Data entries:
==*==

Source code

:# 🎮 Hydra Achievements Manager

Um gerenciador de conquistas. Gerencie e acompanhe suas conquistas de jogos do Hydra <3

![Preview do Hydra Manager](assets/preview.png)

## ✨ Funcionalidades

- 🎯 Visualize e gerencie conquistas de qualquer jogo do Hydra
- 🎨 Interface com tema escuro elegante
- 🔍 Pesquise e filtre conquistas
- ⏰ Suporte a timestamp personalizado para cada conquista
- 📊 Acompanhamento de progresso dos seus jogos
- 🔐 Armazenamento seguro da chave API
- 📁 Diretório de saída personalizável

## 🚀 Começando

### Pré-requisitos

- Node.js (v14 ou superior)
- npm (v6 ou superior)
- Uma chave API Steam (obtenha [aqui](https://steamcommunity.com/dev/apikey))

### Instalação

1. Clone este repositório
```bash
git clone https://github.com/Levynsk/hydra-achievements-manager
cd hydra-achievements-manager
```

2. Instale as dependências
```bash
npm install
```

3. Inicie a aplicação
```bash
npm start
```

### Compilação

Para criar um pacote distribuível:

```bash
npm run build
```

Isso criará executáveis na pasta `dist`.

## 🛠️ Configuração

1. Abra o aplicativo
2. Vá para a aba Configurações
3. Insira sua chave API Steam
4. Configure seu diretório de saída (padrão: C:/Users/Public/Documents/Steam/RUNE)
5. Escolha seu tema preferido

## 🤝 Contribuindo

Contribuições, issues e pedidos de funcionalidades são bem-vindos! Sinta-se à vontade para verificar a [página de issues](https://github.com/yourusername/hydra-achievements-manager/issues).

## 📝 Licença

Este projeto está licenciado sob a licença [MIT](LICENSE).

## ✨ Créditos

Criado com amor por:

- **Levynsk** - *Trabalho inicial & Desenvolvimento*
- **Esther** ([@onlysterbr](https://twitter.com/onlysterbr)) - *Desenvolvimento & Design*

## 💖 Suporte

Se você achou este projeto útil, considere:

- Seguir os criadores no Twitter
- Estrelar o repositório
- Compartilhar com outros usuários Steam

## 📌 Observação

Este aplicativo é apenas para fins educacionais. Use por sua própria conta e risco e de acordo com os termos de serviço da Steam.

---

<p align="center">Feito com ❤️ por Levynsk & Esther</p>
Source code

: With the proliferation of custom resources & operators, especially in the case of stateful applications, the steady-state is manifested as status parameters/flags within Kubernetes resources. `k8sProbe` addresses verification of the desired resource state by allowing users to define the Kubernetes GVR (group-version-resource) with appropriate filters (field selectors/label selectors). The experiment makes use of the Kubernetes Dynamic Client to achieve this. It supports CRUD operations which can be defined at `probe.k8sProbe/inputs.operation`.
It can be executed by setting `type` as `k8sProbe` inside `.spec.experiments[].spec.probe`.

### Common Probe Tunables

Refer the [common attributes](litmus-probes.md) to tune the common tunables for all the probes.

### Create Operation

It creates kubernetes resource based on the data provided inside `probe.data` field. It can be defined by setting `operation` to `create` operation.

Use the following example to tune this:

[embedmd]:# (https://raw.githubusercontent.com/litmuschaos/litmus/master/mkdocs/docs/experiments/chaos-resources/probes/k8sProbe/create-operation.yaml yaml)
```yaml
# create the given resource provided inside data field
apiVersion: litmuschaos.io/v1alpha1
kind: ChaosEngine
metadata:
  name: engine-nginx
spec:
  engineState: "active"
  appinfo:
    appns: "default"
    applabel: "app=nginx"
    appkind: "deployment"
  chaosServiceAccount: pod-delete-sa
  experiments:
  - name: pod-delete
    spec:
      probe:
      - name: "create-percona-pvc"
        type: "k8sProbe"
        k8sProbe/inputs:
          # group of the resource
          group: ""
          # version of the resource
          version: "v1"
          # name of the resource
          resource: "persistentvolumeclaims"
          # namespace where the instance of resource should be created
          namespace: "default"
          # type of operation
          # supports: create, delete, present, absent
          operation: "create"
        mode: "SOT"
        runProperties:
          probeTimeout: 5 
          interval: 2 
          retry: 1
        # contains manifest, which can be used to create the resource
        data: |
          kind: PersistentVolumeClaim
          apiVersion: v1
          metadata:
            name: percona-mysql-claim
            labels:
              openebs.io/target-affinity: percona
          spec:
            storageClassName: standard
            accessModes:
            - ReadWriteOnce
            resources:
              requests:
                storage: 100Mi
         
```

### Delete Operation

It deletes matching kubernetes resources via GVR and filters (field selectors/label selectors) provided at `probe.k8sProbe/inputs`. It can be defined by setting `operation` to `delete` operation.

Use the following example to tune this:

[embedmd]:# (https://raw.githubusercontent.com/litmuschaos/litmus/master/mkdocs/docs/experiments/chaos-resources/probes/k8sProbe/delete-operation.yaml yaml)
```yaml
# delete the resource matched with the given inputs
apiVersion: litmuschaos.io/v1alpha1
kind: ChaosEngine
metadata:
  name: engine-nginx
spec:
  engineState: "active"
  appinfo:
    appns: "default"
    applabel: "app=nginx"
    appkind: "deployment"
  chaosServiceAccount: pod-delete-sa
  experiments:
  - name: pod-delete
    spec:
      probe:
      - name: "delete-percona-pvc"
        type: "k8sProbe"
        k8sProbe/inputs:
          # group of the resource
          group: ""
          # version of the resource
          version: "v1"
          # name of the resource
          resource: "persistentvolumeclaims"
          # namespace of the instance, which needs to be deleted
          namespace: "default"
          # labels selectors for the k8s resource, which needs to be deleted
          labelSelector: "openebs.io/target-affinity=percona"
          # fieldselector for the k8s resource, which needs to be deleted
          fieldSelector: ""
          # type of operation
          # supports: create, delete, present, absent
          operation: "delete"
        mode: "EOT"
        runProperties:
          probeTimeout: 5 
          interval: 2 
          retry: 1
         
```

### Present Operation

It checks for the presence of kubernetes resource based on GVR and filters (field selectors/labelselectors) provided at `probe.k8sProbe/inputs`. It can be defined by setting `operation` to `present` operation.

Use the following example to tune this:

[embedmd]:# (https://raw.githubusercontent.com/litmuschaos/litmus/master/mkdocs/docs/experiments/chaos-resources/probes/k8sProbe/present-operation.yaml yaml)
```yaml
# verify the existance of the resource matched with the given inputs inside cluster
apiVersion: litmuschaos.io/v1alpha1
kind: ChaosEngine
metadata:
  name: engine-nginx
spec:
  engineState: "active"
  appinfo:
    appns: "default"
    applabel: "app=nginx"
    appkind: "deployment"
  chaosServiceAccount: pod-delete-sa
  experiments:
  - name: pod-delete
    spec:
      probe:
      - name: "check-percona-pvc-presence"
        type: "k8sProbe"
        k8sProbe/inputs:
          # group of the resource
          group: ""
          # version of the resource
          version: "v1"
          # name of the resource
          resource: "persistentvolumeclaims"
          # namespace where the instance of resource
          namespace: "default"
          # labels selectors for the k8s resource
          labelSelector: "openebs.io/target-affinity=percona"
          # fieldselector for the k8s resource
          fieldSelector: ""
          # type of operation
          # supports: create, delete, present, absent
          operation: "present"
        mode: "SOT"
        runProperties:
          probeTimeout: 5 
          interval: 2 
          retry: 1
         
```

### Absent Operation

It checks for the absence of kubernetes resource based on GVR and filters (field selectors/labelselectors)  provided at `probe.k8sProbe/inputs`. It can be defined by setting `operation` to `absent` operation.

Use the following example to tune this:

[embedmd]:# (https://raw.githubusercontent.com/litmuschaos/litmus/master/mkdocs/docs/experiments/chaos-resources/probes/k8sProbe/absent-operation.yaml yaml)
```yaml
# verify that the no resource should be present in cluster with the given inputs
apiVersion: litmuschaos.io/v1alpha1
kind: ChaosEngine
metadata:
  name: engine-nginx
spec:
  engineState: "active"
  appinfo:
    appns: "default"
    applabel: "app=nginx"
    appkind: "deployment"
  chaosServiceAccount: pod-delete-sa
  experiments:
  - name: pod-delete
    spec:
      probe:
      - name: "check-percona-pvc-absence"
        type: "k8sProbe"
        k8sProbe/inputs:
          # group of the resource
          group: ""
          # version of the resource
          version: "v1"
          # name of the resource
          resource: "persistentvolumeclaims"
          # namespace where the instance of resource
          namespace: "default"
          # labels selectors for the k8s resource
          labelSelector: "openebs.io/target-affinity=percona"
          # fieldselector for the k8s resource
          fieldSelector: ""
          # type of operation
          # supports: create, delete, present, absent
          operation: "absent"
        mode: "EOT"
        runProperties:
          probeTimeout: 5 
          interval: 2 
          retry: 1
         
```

==*==

### Exercise goal
When the line with "Um gerenciador de" is reached in the data above, begin copying, and stop after the line with "- 🔍 Pesquise e filtre conquistas"; copy each line exactly, both ends included.

### Solution for this problem
Um gerenciador de conquistas. Gerencie e acompanhe suas conquistas de jogos do Hydra <3

![Preview do Hydra Manager](assets/preview.png)

## ✨ Funcionalidades

- 🎯 Visualize e gerencie conquistas de qualquer jogo do Hydra
- 🎨 Interface com tema escuro elegante
- 🔍 Pesquise e filtre conquistas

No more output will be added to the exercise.